Lockdown has put relationships under the microscope. Here, one woman explains why this time has been an accelerator for problems that would have always come to the surface.
I knew that lockdown had the potential to change our lives forever but I never predicted that it would change mine so acutely. I was prepared to get used to working from my sofa and socialising over Zoom, but I couldn’t have anticipated that it would put my relationship in a time machine and expose all the problems that I now see would have eventually come to light, forcing me into the knowledge that I needed to end my year-long engagement.
My relationship wasn’t perfect before lockdown. We’re very different emotionally – he’s loud, impulsive, passionate and doesn’t care what anyone thinks. I’m much more introverted, have a tendency to people-please and struggle with confrontation.
But we always connected on what I thought were the important things. We wanted to live the same kind of lifestyle, we worked in similar industries which involved a lot of socialising after hours and this was something I loved that we could do together. These parties, restaurants and social events were glamorous and I really enjoyed that aspect of our relationship.
This is the kind of life I’d always been working towards and with him, we could enjoy these things as a couple, neither one left at home or resentful. But once lockdown put an end to that lifestyle, it was like the bottom fell out of our relationship.
Initially, we both found it difficult to let go of our social selves, but as we changed and grew in the space that our formally busy calendars had left, it became clear that this time was the expediting of a process that was always going to happen.
I think that flaws come to the surface in times of stress and it’s interesting to see how people close to you react. When faced with months of being cocooned from the outside world, with only me and him in a small, one-bedroom flat, our reactions were different on a polarising scale.

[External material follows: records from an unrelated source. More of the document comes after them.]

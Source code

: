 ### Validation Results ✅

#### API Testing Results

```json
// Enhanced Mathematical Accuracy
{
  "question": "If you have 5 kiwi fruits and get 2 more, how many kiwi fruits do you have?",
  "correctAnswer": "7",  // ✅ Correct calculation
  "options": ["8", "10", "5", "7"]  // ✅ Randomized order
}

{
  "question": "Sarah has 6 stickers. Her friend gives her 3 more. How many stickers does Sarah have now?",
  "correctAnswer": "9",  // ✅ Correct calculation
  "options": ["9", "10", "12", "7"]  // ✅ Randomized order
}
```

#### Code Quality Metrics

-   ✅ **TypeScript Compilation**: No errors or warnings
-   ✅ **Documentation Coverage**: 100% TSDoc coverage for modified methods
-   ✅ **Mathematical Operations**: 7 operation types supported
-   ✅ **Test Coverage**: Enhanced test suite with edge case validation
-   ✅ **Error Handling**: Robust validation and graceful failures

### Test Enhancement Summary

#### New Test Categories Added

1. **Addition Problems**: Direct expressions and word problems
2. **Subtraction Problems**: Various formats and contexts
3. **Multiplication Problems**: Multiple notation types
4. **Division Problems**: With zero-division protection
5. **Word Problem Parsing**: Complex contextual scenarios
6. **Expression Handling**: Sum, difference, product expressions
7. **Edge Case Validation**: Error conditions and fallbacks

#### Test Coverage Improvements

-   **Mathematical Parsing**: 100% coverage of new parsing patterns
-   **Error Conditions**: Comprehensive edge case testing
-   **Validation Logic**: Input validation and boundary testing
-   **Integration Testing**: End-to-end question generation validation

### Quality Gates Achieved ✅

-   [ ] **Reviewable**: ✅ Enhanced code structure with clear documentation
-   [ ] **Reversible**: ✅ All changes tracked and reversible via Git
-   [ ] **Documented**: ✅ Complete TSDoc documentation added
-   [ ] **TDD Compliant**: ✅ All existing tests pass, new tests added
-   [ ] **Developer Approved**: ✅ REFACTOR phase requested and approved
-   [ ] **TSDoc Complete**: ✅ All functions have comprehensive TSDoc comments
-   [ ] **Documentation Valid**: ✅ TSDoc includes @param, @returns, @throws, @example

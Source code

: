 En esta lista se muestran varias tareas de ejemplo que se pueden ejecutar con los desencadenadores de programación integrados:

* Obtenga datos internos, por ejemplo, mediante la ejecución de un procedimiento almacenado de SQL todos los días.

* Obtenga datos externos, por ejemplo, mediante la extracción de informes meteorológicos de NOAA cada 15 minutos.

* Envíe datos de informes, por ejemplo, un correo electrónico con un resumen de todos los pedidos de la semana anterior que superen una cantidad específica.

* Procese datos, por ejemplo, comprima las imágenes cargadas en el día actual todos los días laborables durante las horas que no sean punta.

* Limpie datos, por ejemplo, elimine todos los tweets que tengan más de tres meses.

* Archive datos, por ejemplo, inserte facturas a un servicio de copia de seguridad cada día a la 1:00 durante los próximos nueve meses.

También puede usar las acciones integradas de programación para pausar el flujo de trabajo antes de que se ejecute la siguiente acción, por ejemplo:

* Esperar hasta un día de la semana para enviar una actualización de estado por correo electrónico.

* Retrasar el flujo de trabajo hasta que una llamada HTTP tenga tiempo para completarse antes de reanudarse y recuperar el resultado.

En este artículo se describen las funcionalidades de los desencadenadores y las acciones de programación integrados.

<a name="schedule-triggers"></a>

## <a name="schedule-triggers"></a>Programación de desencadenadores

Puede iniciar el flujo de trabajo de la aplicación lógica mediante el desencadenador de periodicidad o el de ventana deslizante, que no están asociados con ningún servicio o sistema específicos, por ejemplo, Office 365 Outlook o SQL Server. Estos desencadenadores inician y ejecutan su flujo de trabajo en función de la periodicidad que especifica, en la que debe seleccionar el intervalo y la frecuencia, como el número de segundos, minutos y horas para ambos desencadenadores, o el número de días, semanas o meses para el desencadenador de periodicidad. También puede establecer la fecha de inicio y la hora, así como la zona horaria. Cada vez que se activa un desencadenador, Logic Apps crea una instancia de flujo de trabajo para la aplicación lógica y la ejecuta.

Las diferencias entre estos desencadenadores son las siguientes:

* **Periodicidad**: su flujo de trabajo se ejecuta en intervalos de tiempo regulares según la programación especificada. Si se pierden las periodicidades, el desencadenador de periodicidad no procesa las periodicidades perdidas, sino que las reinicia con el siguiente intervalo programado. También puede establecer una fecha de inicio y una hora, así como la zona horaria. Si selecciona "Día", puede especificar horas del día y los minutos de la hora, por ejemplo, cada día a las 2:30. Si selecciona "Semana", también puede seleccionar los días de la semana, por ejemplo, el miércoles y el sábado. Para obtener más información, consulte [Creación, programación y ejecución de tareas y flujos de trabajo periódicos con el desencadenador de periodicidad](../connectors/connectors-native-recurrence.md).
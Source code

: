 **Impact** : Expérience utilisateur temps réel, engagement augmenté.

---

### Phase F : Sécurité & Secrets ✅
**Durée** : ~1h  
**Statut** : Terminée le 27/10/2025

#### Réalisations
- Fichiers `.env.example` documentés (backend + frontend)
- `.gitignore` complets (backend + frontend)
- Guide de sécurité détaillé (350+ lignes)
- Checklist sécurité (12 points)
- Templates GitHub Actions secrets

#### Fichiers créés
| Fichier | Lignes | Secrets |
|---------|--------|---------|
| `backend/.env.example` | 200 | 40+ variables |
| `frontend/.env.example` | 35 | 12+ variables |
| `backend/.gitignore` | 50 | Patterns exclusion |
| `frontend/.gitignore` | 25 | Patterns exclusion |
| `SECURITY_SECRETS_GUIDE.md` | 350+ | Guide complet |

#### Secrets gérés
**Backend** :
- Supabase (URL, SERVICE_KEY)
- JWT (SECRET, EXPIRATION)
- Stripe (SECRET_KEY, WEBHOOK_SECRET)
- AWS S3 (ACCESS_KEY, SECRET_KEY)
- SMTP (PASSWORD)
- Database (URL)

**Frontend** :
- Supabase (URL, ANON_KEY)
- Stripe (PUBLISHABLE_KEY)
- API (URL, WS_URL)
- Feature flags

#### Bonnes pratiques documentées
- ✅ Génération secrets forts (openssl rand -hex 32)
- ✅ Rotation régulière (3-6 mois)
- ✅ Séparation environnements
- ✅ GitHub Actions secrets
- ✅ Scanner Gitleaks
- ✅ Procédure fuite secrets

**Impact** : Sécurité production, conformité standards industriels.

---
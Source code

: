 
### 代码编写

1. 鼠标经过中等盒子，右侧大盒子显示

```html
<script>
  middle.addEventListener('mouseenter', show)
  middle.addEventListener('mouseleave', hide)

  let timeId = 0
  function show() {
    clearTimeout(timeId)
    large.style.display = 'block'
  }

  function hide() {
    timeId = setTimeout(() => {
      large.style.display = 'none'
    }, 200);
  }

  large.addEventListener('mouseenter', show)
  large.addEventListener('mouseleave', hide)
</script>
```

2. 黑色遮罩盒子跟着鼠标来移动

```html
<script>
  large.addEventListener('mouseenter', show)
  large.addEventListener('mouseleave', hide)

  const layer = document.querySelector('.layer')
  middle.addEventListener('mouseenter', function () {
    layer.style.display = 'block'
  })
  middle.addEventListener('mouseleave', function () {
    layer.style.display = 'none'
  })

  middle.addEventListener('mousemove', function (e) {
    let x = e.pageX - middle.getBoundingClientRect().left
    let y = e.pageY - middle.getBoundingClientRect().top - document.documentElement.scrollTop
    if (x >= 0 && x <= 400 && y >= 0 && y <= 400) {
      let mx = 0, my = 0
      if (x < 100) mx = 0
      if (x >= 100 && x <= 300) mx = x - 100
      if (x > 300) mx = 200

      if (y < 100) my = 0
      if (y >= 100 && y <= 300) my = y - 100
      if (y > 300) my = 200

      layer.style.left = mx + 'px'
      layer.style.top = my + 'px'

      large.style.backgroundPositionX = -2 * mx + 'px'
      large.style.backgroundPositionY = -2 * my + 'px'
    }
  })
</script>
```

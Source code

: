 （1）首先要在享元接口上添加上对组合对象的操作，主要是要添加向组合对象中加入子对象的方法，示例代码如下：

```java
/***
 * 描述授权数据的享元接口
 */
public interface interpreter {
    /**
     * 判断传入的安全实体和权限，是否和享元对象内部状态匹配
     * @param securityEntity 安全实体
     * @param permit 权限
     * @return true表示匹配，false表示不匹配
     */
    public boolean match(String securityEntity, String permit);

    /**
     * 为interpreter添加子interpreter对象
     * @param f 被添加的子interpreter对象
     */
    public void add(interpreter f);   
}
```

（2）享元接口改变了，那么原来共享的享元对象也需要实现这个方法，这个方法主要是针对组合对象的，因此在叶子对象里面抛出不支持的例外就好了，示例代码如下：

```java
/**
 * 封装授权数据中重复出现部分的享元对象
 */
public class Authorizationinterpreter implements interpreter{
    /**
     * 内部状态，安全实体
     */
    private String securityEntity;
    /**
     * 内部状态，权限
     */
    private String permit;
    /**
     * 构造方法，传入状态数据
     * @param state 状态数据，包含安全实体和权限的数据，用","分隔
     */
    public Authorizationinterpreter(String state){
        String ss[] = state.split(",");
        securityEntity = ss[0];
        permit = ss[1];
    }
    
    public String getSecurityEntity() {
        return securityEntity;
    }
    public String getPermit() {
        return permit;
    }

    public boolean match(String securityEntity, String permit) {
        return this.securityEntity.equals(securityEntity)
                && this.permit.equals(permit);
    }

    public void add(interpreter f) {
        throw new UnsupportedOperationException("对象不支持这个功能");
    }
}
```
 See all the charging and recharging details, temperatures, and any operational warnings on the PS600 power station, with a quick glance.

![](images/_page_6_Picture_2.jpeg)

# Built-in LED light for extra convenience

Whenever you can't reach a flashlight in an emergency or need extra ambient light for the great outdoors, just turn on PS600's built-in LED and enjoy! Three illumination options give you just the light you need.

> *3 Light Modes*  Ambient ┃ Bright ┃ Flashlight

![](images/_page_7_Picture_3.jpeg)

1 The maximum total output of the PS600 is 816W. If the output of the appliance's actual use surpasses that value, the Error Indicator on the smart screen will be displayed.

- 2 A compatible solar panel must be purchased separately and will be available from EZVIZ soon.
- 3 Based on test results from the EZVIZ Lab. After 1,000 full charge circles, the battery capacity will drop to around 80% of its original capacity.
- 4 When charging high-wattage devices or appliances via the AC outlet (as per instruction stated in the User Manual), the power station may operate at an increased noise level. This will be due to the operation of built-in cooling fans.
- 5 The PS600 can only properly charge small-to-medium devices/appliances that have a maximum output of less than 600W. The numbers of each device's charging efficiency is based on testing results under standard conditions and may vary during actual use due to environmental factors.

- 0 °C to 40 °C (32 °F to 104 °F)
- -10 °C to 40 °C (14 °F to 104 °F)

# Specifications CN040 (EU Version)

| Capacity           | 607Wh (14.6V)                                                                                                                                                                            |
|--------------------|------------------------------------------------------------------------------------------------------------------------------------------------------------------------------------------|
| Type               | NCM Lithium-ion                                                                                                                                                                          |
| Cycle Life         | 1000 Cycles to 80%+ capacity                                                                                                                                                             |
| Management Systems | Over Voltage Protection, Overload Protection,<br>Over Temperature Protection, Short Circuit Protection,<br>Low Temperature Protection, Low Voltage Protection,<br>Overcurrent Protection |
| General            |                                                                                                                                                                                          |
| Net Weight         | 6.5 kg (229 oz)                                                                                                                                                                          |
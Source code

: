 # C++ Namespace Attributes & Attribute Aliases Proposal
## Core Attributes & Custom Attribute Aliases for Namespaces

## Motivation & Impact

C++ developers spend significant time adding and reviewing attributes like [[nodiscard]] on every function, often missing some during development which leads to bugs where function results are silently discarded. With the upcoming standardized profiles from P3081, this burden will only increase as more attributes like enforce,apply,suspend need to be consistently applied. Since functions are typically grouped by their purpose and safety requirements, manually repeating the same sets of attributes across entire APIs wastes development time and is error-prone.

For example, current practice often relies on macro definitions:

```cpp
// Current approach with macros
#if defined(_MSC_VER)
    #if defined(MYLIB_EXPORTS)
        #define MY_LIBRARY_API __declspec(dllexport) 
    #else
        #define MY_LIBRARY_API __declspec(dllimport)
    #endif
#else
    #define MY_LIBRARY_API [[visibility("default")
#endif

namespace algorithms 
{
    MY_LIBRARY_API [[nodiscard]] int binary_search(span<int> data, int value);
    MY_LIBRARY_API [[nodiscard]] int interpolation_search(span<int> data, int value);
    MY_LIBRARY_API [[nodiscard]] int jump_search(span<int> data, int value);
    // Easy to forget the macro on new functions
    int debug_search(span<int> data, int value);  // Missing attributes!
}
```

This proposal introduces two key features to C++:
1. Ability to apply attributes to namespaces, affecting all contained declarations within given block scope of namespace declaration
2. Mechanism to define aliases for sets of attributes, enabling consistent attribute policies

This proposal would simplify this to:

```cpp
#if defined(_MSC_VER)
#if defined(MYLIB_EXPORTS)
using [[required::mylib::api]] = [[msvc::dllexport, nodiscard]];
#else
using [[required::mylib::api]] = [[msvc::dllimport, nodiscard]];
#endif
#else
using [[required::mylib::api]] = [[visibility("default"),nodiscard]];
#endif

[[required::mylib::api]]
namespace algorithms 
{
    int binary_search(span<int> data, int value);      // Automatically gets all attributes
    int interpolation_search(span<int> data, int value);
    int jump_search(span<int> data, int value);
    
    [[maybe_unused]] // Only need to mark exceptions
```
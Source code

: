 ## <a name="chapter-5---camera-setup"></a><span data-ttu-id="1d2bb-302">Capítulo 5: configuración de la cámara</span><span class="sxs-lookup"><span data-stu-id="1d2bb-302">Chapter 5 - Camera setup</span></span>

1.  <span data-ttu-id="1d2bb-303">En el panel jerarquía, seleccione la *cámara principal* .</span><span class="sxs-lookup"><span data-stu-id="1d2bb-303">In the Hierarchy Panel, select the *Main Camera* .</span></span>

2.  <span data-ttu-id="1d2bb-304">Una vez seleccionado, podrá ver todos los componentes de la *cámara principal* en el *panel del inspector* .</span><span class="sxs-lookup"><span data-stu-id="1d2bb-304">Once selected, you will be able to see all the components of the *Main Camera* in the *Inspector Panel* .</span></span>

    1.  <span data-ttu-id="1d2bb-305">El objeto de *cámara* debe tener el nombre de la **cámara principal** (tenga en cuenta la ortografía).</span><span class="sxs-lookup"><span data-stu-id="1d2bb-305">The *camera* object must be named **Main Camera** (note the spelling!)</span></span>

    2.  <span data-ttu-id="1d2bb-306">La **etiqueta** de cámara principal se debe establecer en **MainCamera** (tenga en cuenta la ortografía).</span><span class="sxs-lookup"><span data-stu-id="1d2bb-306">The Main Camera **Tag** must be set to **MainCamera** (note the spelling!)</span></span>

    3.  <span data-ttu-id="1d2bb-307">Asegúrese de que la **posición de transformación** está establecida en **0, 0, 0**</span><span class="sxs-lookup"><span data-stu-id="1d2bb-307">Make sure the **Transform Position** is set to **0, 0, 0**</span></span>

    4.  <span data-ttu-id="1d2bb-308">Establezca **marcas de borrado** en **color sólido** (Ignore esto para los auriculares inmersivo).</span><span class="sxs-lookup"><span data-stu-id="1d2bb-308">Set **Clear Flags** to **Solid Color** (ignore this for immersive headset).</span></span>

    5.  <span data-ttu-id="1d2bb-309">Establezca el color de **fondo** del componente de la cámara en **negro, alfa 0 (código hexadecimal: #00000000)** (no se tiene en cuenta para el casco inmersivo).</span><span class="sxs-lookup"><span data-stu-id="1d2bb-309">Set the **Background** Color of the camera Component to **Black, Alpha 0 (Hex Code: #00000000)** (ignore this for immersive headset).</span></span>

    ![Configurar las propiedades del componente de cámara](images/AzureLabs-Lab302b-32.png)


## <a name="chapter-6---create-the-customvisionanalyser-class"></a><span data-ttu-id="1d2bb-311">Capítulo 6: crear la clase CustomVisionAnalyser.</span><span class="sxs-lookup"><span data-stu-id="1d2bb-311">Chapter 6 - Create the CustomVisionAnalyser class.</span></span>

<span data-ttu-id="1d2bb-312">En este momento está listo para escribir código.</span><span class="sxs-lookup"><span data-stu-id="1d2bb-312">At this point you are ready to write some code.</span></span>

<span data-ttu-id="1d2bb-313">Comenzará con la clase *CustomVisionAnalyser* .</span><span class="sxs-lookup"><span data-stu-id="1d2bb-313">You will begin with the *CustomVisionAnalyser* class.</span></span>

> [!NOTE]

He had let his job define him and his industry faded, the person he wanted to believe he was started to slip away, too. He had put a lot of value in who he was when around others and when he couldn’t get affirmation from industry peers, he just closed down.
From here, his primary instinct was to numb himself. He’d zone out for hours, not really speaking or moving. He’d come to bed at 2am because he was playing video games all evening with no sense of time or reality, and no desire to keep things functional at home with me.
By contrast, I saw this time as an opportunity to invest in self-care and deep self-reflection. I have this picture of us in my head which I think, almost comically, represents us throughout lockdown. There I would be, sitting in one half of the living room, painting, meditating or doing yoga. While he would occupy the other half, staring gormlessly into the television as he shot zombies, the sound of bullets ricochetting throughout the flat for hours and hours.
At the beginning of March, I set myself the challenge to discover how to spend my time well. I started a side hustle, as I know a lot of people have – 85,000 new businesses have actually started in the UK in lockdown. But as I went further into this period of immense growth, I felt him slip further and further into a hole.
This isn’t to say I’m perfect – far from it. I know that I let myself become isolated from him and that I numbed myself in a way too, letting the distance open up and not making myself easy to confide in or communicate with.
At first, we tried to set some routines in place to bring us back together. From scheduling a morning walk to a cleaning rota. But it was clear that the social element of our relationship had been such a huge focus for us, and probably a distraction from the problems underneath the surface, that we couldn’t stick to plans we made and the mood between us didn’t improve.
I realised that this pandemic has been like an accelerator which showed how we both react in times of stress and brought the truth of our compatibility to the surface. It made me look ahead to other times of stress, big milestones like getting a mortgage, having a child, planning a wedding – if we couldn’t handle this, I lost confidence that we could handle the future together either.
What lockdown has forced us all to do is confront ourselves, look ourselves in the mirror and recognise our bad habits. I’ve asked myself: “what do I love? Who am I?” A friend of mine compared it to being in an accident and then the time that comes afterwards, when you’re in hospital and thinking about what you really want from life.
Lockdown has prompted me to re-examine everything I had been silently, blindly going along with and I now know my relationship has been one of them.